Nonlinear and short-orbit time-reversal in a wave chaotic system

Abstract

Exploiting the time-reversal invariance and reciprocal properties of the lossless wave equation enables elegantly simple solutions to complex wave-scattering problems and is embodied in the time-reversal mirror [S. M. Anlage, J. Rodgers, S. Hemmady, J. Hart, T. M. Antonsen, E. Ott, Acta Physica Polonica A 112, 569 (2007).]. In previous work, we extended the concepts of Loschmidt Echo and Fidelity to classical waves, such as acoustic and electromagnetic waves, to realize a new sensor paradigm [B. T. Taddese, J. Hart, T. M. Antonsen, E. Ott, and S. M. Anlage, Appl.

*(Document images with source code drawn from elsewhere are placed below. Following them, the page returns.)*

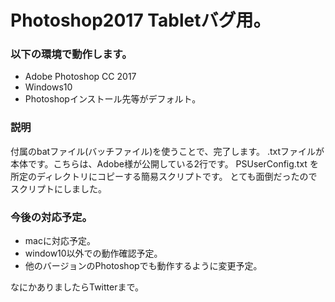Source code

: # Photoshop2017 Tabletバグ用。

### 以下の環境で動作します。
- Adobe Photoshop CC 2017
- Windows10
- Photoshopインストール先等がデフォルト。

### 説明
付属のbatファイル(バッチファイル)を使うことで、完了します。
.txtファイルが本体です。こちらは、Adobe様が公開している2行です。
PSUserConfig.txt を所定のディレクトリにコピーする簡易スクリプトです。
とても面倒だったのでスクリプトにしました。

### 今後の対応予定。
- macに対応予定。
- window10以外での動作確認予定。
- 他のバージョンのPhotoshopでも動作するように変更予定。

なにかありましたらTwitterまで。
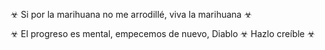 ☣ Si por la marihuana no me arrodillé, viva la marihuana ☣

☣ El progreso es mental, empecemos de nuevo, Diablo ☣ Hazlo creíble ☣
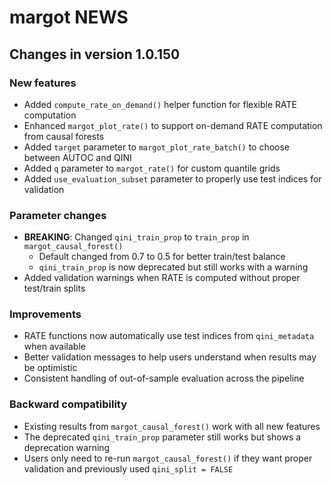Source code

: # margot NEWS

## Changes in version 1.0.150

### New features
* Added `compute_rate_on_demand()` helper function for flexible RATE computation
* Enhanced `margot_plot_rate()` to support on-demand RATE computation from causal forests
* Added `target` parameter to `margot_plot_rate_batch()` to choose between AUTOC and QINI
* Added `q` parameter to `margot_rate()` for custom quantile grids
* Added `use_evaluation_subset` parameter to properly use test indices for validation

### Parameter changes
* **BREAKING**: Changed `qini_train_prop` to `train_prop` in `margot_causal_forest()` 
  - Default changed from 0.7 to 0.5 for better train/test balance
  - `qini_train_prop` is now deprecated but still works with a warning
* Added validation warnings when RATE is computed without proper test/train splits

### Improvements
* RATE functions now automatically use test indices from `qini_metadata` when available
* Better validation messages to help users understand when results may be optimistic
* Consistent handling of out-of-sample evaluation across the pipeline

### Backward compatibility
* Existing results from `margot_causal_forest()` work with all new features
* The deprecated `qini_train_prop` parameter still works but shows a deprecation warning
* Users only need to re-run `margot_causal_forest()` if they want proper validation and previously used `qini_split = FALSE`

Phys. Lett. 95, 114103 (2009); B. T. Taddese, T. M. Antonsen, E. Ott, and S. M. Anlage, J. Appl. Phys. 108, 114911 (2010) ; B. T. Taddese, G. Gradoni, F. Moglie, T. M Antonsen, E. Ott, S. M. Anlage, New J. Phys. 15, 023025 (2013)]. Here we demonstrate the implementation of an electromagnetic time-reversal mirror in a wave chaotic system containing a discrete nonlinearity [M. Frazier, B. Taddese, T. Antonsen, S. M. Anlage, Phys. Rev. Lett. 110, 063902 (2013). See “Alice and Bob Go Nonlinear” Synopsis on Physics.APS.org]. We demonstrate that the time-reversed nonlinear excitations reconstruct exclusively upon the source of the nonlinearity. As an example of its utility, we demonstrate a new form of secure communication and point out other applications.